Figure 3. — **Tumor-derived IFN-I contributes to the antitumor responses induced by a RIG-I-activated, cellular antitumor vaccine. (**a) Wild-type, RIG-I- (*Ddx58^-/-*) and IRF3/7-deficient (*Irf3/7^-/-)* B16.OVA cells were transfected with 3pRNA *in vitro* as described for Figure 1a. After 48 h, cumulated tumor cell-derived IFN-α was determined by ELISA. (b-c) 3pRNA-treated B16.OVA cells were extensively washed and were subsequently co-cultured with BM-DCs harvested from wild-type or IFNaR1-deficient (*Ifnar1^-/-*) donor mice. After 24 h exposure to tumor cells, (b) expression of the costimulatory molecule CD86 and (c) cross-presentation of the processed OVA peptide-epitope SIINFEKL in the context of MHC-I by CD11c⁺ conventional DCs was analyzed by flow cytometry. (d) WT B16.OVA cells were transfected with 3pRNA *in vitro* and were repeatedly injected s.c. in WT recipient mice as described for Figure 1d. Some mice were additionally treated with anti-IFNaR1 antibodies, beginning two days prior to the immunization. Complete draining lymph node (dLN) cells and splenocytes were harvested and the frequency of IFN-γ⁺ CD8⁺ T cells was analyzed by flow cytometry after *ex vivo* restimulation with ovalbumin. Data give the mean value ± S.E.M. of individual mice. (e) B16.OVA cells were transfected with 3pRNA *in vitro* as described. After 48 h, culture supernatant was discharged and cells were reseeded in fresh medium. Additional 24 h later, IFN-α levels were determined by ELISA. (f) Wild-type and IRF3/7-deficient (*Irf3/7*^-/-) B16.OVA cells were transfected with 3pRNA and induction of cell death was assessed by Annexin-V and Life/Dead marker staining. (g) WT and *Irf3/7*^-/- B16.OVA cells were transfected with 3pRNA *in vitro* and were repeatedly injected s.c. in WT recipient mice as described for Figure 1d. Complete draining lymph node cells and splenocytes were harvested, and IFN-γ release by CD8⁺ T cells was analyzed by flow cytometry after *ex vivo* restimulation with ovalbumin. All results are representative of at least two independent experiments. Unstim, Unstimulated. ND, not determined. *, P < 0.05; **, P < 0.01; ***, P < 0.001.
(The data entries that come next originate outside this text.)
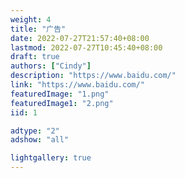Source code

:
 ```yaml
---
weight: 4
title: "广告"
date: 2022-07-27T21:57:40+08:00
lastmod: 2022-07-27T10:45:40+08:00
draft: true
authors: ["Cindy"]
description: "https://www.baidu.com/"
link: "https://www.baidu.com/"
featuredImage: "1.png"
featuredImage1: "2.png"
iid: 1

adtype: "2"
adshow: "all"

lightgallery: true
---
```


<!-- 
 link 广告链接

 adtype: //只能写其中一种类型 (广告具体比例最后和设计确定)
	"1" 横图 广告图 大尺寸 1206/130   小尺寸 750/130
		长图
		featuredImage 
		短图
		如果是长横图需要传一个短版的图。
		featuredImage1 
		

	"2" pc网页两端竖图 498/1277
		左边
		featuredImage 
		右边
		featuredImage1 
		
	"3" 文章目录下面的广告图  224/450

 adshow: //只能写其中一种类型
 	all:  //所有页面
 	index //只有首页展示
 	other //除了首页其他页面展示
 -->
From these data, we hypothesized that IRF3/7-mediated IFN-I release by melanoma cells during the initiation of RIG-I-induced programmed cell death contributes to its immunogenicity. In this, a 3p-B16 cellular vaccine of melanoma cells undergoing immunogenic cell death may be a relevant source of IFN-I for subsequent cross-priming of CD8⁺ T cells, once transferred into tumor-bearing animals. Indeed, we found that B16.OVA cells undergoing RIG-I-mediated programmed cell death 48 h after in vitro transfection with 3pRNA, still produced significant levels of IFN-I when they were used as a cellular vaccine in recipient mice (Figure 3e). Importantly, apart from defective IFN-I production, IRF3/7^-/- B16.OVA cells were still susceptible to RIG-I-mediated cell death (Figure 3f). Nevertheless, in vivo immunization with 3pRNA-pretreated IRF3/7^-/- melanoma cells undergoing programmed cell death failed to induce CD8⁺ T-cell activation in recipient mice (Figure 3g). In sum, these data show that IRF3/7-mediated IFN-I production within melanoma cells does not contribute to the induction of RIG-I-induced apoptosis. However, IFN-I release from tumor cells undergoing such in vitro induced programmed tumor cell death is critical for the immunogenicity of this process.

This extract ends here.